Exercise prompt:
Copy out, from the data, each line containing the string "object".

-- Supplied material follows --

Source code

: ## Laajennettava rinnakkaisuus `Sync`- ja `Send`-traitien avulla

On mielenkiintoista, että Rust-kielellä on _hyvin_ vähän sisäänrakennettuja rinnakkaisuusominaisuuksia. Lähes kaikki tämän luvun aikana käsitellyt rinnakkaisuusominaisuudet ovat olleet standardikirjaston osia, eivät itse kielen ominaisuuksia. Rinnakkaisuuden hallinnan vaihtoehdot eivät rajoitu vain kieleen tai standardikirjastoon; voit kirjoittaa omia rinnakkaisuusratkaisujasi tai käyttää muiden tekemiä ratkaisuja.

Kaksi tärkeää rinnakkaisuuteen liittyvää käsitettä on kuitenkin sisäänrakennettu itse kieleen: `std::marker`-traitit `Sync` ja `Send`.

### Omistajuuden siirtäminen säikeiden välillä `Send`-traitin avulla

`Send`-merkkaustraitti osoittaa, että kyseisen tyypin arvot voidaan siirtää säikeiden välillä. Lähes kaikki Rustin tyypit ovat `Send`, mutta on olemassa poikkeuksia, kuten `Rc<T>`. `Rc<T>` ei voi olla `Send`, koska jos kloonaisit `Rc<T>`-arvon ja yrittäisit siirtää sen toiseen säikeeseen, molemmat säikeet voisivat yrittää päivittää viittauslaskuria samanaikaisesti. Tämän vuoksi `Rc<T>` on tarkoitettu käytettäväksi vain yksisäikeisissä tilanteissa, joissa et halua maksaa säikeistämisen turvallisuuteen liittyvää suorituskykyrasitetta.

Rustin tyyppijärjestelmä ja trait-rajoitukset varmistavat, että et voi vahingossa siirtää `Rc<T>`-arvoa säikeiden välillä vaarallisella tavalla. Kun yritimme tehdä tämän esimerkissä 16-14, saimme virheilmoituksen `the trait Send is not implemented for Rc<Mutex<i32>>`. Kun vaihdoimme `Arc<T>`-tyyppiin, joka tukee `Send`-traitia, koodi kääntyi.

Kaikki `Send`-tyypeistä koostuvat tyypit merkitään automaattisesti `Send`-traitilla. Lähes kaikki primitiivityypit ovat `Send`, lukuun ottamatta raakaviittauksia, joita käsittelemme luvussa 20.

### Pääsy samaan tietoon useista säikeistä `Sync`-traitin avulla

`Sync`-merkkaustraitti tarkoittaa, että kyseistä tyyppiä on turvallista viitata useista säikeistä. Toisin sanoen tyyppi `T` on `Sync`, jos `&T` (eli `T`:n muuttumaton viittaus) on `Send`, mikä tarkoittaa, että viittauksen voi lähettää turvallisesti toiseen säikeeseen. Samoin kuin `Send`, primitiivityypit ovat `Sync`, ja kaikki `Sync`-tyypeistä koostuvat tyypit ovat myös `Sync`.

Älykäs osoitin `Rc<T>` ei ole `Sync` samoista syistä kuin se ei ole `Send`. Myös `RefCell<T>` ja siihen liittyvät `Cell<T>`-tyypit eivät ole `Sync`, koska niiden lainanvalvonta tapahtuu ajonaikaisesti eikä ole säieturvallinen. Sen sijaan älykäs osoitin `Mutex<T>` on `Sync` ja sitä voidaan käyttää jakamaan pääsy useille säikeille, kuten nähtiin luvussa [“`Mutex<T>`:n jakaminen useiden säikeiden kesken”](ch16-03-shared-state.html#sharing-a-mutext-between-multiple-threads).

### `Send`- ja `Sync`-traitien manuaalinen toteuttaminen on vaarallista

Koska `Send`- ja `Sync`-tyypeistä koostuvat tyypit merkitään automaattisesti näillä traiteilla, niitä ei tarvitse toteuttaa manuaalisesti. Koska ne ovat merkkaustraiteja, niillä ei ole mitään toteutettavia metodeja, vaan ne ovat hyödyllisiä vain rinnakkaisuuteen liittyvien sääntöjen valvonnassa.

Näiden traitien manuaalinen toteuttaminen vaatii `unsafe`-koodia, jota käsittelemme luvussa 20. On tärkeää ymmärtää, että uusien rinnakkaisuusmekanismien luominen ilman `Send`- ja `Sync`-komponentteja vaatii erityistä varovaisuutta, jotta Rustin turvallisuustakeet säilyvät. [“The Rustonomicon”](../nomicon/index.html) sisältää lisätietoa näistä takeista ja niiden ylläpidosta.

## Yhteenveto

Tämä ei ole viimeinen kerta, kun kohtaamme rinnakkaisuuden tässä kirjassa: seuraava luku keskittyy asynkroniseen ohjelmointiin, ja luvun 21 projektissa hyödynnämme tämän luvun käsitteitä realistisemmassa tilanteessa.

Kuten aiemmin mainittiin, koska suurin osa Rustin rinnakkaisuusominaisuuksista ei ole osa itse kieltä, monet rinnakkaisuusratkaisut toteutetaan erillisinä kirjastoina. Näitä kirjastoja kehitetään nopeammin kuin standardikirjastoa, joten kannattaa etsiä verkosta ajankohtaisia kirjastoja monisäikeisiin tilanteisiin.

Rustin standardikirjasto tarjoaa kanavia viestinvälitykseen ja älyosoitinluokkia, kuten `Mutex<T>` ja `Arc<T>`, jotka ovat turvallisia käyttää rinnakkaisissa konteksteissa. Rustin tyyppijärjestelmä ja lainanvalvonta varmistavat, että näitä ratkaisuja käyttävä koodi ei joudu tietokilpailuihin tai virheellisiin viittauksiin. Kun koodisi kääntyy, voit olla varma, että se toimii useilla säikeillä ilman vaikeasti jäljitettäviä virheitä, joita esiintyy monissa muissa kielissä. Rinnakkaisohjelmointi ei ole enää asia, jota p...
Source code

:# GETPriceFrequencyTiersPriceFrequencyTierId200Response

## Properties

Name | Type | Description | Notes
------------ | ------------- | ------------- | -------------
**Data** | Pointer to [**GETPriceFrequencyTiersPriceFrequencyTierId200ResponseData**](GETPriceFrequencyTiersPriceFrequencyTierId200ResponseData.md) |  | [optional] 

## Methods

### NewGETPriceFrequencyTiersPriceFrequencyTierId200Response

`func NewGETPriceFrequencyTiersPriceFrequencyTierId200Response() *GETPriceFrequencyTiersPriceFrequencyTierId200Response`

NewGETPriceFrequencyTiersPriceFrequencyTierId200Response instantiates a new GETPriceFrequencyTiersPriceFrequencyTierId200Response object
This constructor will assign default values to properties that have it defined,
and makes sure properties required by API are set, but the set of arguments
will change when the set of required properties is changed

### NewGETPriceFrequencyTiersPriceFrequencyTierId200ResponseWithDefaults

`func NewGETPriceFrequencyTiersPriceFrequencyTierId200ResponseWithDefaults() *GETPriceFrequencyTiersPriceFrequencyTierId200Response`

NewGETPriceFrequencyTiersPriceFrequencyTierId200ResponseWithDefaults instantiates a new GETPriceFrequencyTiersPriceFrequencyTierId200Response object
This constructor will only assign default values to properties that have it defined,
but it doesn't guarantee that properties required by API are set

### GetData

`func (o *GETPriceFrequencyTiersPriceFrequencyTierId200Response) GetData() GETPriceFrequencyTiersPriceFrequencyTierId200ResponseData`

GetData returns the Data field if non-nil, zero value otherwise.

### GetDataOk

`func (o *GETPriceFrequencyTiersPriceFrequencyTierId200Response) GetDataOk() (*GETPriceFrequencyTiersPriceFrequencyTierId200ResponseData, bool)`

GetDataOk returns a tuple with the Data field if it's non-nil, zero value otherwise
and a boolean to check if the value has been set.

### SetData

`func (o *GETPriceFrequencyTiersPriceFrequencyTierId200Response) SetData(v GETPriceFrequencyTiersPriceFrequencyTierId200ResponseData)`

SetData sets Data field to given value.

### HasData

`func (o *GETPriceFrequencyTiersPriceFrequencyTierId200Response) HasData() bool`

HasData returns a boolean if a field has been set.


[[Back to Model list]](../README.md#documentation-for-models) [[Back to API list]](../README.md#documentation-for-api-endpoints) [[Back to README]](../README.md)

-- Supplied material concluded --

Result:
NewGETPriceFrequencyTiersPriceFrequencyTierId200Response instantiates a new GETPriceFrequencyTiersPriceFrequencyTierId200Response object
NewGETPriceFrequencyTiersPriceFrequencyTierId200ResponseWithDefaults instantiates a new GETPriceFrequencyTiersPriceFrequencyTierId200Response object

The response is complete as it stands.